In this post, we demonstrate how to combine two datasets and filter results using SQL techniques like JOIN
and subqueries. This approach is useful when you need to cross-reference and extract filtered information from multiple tables. For example, let’s find Nobel Prize winners from South America by combining two datasets: a list of Nobel Laureates and a list of countries with their respective continents.
Step 1: Setup
Assume we have imported the following two tables into a database named Nobel_Laureates
:
Table Name | Columns |
---|---|
Countries |
Country , Continent |
Nobel_Laureates |
Winner , Country_of_Birth |
We want to filter Nobel Laureates who were born in countries located in South America. The first step is to identify the countries in South America.
Step 2: Filter Countries Using Subquery
To get the list of countries in South America, we use the Countries
table with the following query:
SELECT Country FROM Countries WHERE Continent = 'South America';
This query returns all countries in South America.
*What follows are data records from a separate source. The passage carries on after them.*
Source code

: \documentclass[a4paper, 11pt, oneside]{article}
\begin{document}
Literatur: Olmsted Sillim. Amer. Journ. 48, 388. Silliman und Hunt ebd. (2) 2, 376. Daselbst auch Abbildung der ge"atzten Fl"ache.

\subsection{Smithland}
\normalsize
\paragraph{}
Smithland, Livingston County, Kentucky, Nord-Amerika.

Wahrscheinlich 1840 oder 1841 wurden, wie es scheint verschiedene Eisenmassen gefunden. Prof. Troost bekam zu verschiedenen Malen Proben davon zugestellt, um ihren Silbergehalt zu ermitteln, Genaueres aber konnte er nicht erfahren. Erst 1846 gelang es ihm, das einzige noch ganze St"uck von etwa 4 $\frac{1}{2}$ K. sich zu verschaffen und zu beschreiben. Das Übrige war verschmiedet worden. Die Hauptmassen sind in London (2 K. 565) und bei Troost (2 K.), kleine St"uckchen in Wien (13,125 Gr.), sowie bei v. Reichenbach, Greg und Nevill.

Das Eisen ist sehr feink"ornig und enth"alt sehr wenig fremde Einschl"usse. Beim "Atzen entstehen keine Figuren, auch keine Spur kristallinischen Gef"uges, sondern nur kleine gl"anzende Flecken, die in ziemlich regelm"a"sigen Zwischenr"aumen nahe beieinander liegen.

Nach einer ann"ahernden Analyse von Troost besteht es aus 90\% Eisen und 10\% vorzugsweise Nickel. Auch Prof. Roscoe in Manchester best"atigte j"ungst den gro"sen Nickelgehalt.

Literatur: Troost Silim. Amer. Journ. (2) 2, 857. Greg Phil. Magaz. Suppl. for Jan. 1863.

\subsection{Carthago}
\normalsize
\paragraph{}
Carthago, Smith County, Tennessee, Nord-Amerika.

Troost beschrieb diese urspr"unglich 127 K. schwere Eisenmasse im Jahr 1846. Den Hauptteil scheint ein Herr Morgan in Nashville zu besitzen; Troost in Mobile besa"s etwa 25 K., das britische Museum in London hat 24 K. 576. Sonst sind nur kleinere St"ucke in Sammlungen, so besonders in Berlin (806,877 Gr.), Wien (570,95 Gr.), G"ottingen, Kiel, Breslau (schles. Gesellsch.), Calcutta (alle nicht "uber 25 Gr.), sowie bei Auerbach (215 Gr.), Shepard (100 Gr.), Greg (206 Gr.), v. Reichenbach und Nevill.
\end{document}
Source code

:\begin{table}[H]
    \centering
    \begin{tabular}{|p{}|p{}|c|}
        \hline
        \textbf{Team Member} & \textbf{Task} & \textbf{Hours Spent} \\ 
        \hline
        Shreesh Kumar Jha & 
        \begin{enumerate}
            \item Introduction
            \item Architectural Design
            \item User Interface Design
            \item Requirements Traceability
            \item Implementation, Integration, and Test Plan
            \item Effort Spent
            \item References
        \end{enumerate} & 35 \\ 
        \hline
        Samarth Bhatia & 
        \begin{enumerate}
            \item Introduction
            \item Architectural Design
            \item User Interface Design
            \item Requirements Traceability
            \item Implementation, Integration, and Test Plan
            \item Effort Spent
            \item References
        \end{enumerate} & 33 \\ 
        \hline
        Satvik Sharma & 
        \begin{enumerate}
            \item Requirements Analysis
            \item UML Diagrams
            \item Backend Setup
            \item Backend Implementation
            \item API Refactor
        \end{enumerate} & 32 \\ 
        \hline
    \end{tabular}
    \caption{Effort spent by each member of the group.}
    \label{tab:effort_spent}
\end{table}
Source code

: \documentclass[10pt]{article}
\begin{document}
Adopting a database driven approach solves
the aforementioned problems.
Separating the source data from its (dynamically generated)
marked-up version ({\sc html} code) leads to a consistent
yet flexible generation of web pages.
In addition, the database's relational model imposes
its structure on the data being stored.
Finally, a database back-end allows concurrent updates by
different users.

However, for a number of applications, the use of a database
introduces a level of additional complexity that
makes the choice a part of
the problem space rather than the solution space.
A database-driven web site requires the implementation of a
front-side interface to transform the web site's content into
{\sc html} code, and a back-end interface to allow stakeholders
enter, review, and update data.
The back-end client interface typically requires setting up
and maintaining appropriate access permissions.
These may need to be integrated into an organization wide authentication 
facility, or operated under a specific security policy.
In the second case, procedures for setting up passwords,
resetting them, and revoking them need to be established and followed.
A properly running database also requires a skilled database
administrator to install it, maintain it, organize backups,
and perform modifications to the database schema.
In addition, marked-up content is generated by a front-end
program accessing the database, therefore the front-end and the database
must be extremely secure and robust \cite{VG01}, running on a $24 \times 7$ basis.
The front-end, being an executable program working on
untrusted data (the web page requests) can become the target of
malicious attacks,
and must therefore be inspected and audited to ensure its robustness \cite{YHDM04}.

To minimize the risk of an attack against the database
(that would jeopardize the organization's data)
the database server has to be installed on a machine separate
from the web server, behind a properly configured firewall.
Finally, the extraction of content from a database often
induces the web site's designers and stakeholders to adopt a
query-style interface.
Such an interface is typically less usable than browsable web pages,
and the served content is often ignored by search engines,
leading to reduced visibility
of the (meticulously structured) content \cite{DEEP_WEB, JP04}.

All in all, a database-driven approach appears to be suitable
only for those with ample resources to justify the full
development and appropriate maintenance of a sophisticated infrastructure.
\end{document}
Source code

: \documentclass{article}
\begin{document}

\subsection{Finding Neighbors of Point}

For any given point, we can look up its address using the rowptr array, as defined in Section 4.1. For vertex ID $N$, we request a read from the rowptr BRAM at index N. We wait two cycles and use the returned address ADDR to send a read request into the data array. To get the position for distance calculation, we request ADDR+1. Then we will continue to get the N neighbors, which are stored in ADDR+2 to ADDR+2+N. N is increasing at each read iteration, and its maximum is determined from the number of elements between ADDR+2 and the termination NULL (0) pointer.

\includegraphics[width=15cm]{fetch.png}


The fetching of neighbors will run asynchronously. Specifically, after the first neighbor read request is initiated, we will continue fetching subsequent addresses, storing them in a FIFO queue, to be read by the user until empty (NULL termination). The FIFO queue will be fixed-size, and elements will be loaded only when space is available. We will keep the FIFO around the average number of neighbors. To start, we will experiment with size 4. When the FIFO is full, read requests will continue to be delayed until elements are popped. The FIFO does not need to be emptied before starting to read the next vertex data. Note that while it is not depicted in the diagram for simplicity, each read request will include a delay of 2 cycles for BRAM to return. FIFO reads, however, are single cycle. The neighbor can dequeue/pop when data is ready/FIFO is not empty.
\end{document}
Now, we can use this result to filter Nobel Laureates born in these countries by applying a subquery:
SELECT Winner FROM Nobel_Laureates WHERE Country_of_Birth IN ( SELECT Country FROM Countries WHERE Continent = 'South America' );
This query filters the Nobel_Laureates
table using the subquery, which dynamically retrieves the list of South American countries.
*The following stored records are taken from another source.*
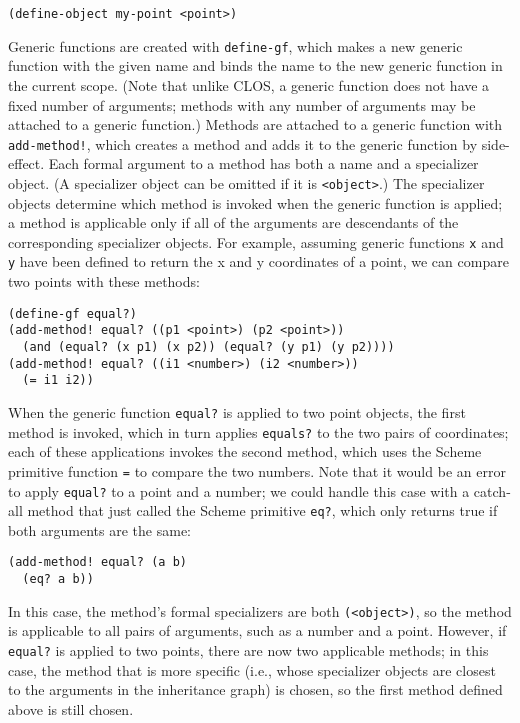 \documentclass{article}
\begin{document}
\begin{verbatim}
(define-object my-point <point>)
\end{verbatim}

Generic functions are created with \texttt{define-gf}, which makes a
new generic function with the given name and binds the name to the new 
generic function in the current scope.  (Note that unlike CLOS, a
generic function does not have a fixed number of arguments; methods
with any number of arguments may be attached to a generic function.)
Methods are attached to a generic function with \texttt{add-method!},
which creates a method and adds it to the generic function by side-effect.
Each formal argument to a method has both a name and a specializer
object.  (A specializer object can be omitted if it is
\texttt{<object>}.)  The specializer objects determine which method is 
invoked when the generic function is applied; a method is applicable
only if all of the arguments are descendants of the corresponding
specializer objects.  For example, assuming generic
functions \texttt{x} and \texttt{y} have been defined to return the x
and y coordinates of a point, we can compare two points with these
methods:

\begin{verbatim}
(define-gf equal?)
(add-method! equal? ((p1 <point>) (p2 <point>))
  (and (equal? (x p1) (x p2)) (equal? (y p1) (y p2))))
(add-method! equal? ((i1 <number>) (i2 <number>))
  (= i1 i2))
\end{verbatim}

When the generic function \texttt{equal?} is applied to two point
objects, the first method is invoked, which in turn applies
\texttt{equals?} to the two pairs of coordinates; each of
these applications invokes the second method, which uses the Scheme
primitive function \texttt{=} to compare the two numbers.
Note that it would be an error to apply \texttt{equal?} to a point and 
a number; we could handle this case with a catch-all method that just
called the Scheme primitive \texttt{eq?}, which only returns true if
both arguments are the same:

\begin{verbatim}
(add-method! equal? (a b)
  (eq? a b))
\end{verbatim}

In this case, the method's formal specializers are both
\texttt{(<object>)}, so the method is applicable to all pairs of
arguments, such as a number and a point.  However, if \texttt{equal?}
is applied to two points, there are now two applicable methods; in
this case, the method that is more specific (i.e., whose specializer
objects are closest to the arguments in the inheritance graph) is
chosen, so the first method defined above is still chosen.
\end{document}

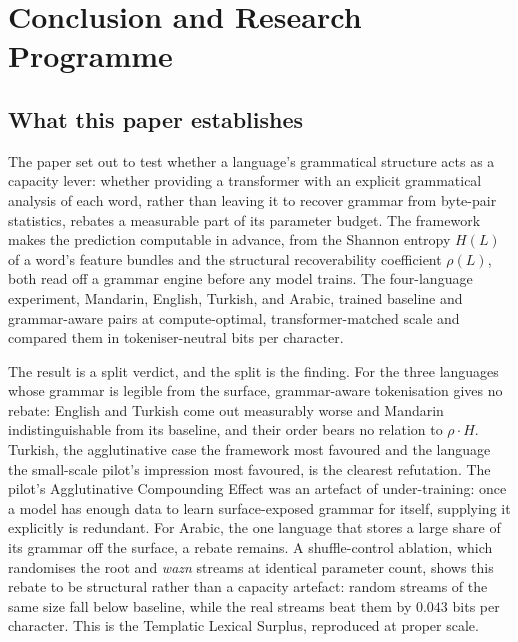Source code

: \section{Conclusion and Research Programme}
\label{sec:conclusion}

\subsection{What this paper establishes}
\label{sec:conclusion-established}

The paper set out to test whether a language's grammatical structure acts as a capacity lever: whether providing a transformer with an explicit grammatical analysis of each word, rather than leaving it to recover grammar from byte-pair statistics, rebates a measurable part of its parameter budget. The framework makes the prediction computable in advance, from the Shannon entropy $H(L)$ of a word's feature bundles and the structural recoverability coefficient $\rho(L)$, both read off a grammar engine before any model trains. The four-language experiment, Mandarin, English, Turkish, and Arabic, trained baseline and grammar-aware pairs at compute-optimal, transformer-matched scale and compared them in tokeniser-neutral bits per character.

The result is a split verdict, and the split is the finding. For the three languages whose grammar is legible from the surface, grammar-aware tokenisation gives no rebate: English and Turkish come out measurably worse and Mandarin indistinguishable from its baseline, and their order bears no relation to $\rho \cdot H$. Turkish, the agglutinative case the framework most favoured and the language the small-scale pilot's impression most favoured, is the clearest refutation. The pilot's Agglutinative Compounding Effect was an artefact of under-training: once a model has enough data to learn surface-exposed grammar for itself, supplying it explicitly is redundant. For Arabic, the one language that stores a large share of its grammar off the surface, a rebate remains. A shuffle-control ablation, which randomises the root and \emph{wazn} streams at identical parameter count, shows this rebate to be structural rather than a capacity artefact: random streams of the same size fall below baseline, while the real streams beat them by $0.043$ bits per character. This is the Templatic Lexical Surplus, reproduced at proper scale.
Step 3: Filter Countries Using JOIN
Alternatively, we can achieve the same result using a JOIN
. By joining the Nobel_Laureates
table with the Countries
table, we directly match Nobel Laureates to their respective continents:
SELECT Winner FROM Nobel_Laureates INNER JOIN Countries ON Nobel_Laureates.Country_of_Birth = Countries.Country WHERE Countries.Continent = 'South America';
In this query, the INNER JOIN
creates a connection between the two tables based on the shared Country
column. The WHERE
clause then filters the rows to include only those belonging to South America.
Result Comparison
Both the subquery and the JOIN
approach produce the same result. However, the choice between these methods depends on your specific use case. JOIN
is generally faster when working with large datasets because it avoids creating a temporary result set like a subquery does.
Approach | Advantages | Use Case |
---|---|---|
Subquery | Simpler and easier to read for small datasets | Filtering data based on dynamic criteria |
JOIN | More efficient for large datasets | Cross-referencing data between tables |
Conclusion
Both subqueries and joins are powerful tools for combining and filtering data in SQL. Understanding their strengths and when to use them will help you write more efficient and maintainable queries. Practice with these techniques to master filtering rows across multiple tables.